PINUS SYLVESTRIS (L.) STOMATAL CONCENTRATIONS AND ASSOCIATED POLLEN FREQUENCIES: DETERMINATION OF LOCAL SPECIES PRESENCE


FROYD, Cynthia A., Department of Geography, Univ. of Wales Swansea, Swansea, SA2 8PP, United Kingdom, c.froyd@swan.ac.uk

The abundant production of wind-dispersed pollen that can be transported over long distances by Pinus sylvestris means that the species may be considerably over-represented in the palaeoecological record. Accordingly, a minimum pollen frequency threshold of 20% has been commonly adopted by palynologists for the determination of the local presence of Pinus sylvestris at a site. Recent findings during routine palynological analyses of pine stomata, indicative of local species presence, within lake sediments containing associated pollen frequencies of less than 5% has brought the validity of the standard 20% threshold into question.

Stomatal and pollen analyses are presented from four Holocene lake sedimentary sequences in the Scottish Highlands. Detailed stomatal counts reveal the presence of pine stomata within sediments with associated pine pollen frequencies as low as 0.4%. These results support the assertion that Pinus sylvestris may be locally present at a site when pollen frequencies are in very low abundance and that the commonly adopted minimum pollen frequency threshold of 20% is too high. Minimum pine pollen frequencies within sediments containing stomata at the four analysis sites examined in this study, however, are so low, ranging from 0.4% to 3.8%, that no minimum pollen frequency threshold indicative of the local presence of Pinus sylvestris may be proposed.
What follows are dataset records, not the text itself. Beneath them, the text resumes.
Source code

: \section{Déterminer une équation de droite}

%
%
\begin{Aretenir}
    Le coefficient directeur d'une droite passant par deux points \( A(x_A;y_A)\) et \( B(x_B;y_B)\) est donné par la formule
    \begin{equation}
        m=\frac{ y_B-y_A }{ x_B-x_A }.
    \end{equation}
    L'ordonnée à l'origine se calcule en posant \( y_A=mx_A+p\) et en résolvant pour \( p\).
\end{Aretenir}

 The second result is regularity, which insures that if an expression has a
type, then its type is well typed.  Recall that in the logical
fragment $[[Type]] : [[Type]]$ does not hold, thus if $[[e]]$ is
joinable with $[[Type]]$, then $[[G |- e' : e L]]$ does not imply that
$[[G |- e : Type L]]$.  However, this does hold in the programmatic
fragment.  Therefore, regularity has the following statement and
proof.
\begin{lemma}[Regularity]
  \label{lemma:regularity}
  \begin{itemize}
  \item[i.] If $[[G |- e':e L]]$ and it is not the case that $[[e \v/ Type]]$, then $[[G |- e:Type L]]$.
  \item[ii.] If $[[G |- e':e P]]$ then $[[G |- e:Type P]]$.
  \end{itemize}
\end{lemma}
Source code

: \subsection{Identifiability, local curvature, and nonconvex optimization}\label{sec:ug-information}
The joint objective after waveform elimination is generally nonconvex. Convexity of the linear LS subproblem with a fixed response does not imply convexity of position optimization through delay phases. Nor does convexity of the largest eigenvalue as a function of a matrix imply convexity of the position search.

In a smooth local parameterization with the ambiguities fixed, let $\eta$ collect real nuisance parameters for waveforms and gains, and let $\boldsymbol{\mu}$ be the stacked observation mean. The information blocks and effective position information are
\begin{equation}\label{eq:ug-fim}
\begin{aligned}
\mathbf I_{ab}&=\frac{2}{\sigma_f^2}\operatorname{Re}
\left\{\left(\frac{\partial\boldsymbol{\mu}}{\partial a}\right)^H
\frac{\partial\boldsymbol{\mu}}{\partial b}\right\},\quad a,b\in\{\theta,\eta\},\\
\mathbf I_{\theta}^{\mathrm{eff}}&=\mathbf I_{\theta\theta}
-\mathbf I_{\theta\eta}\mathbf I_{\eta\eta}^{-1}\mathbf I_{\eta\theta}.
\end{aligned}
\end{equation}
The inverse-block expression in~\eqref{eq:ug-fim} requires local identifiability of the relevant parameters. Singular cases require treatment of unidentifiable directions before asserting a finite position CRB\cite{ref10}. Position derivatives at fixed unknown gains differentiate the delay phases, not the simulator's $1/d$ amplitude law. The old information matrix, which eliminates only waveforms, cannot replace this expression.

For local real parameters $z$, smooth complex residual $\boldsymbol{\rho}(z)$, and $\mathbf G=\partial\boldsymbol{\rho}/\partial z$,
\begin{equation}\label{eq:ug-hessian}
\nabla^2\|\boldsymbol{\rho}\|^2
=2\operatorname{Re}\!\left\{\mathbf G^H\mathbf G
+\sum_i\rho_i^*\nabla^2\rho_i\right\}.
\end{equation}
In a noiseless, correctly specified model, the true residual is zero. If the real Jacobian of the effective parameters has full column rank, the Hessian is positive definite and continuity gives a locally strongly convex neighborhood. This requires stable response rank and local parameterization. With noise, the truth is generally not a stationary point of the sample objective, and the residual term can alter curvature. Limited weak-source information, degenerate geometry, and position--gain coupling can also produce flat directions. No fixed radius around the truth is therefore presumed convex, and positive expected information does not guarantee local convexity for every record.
Pine stomata were found to precede the initial Holocene increase of Pinus sylvestris pollen at two of the sites examined, Loch an Amair in Glen Affric and Dubh-Lochan in the Great Glen region. Stomatal analyses reveal the local presence of pine at these sites approximately 1600 and 600 years, respectively, prior to the species arrival times that would be determined from the palynological evidence. These results reveal that Pinus sylvestris may be locally present at a site for hundreds or even thousands of years in low abundance before expansion of the population, and that the time lag between initial species arrival and population expansion appears to be variable amongst sites. These findings have major implications for the determination of the initial Holocene spread of pine throughout the British Isles and for some of the inferences about pine population dynamics in the Scottish Highlands that have been drawn from the palynological evidence.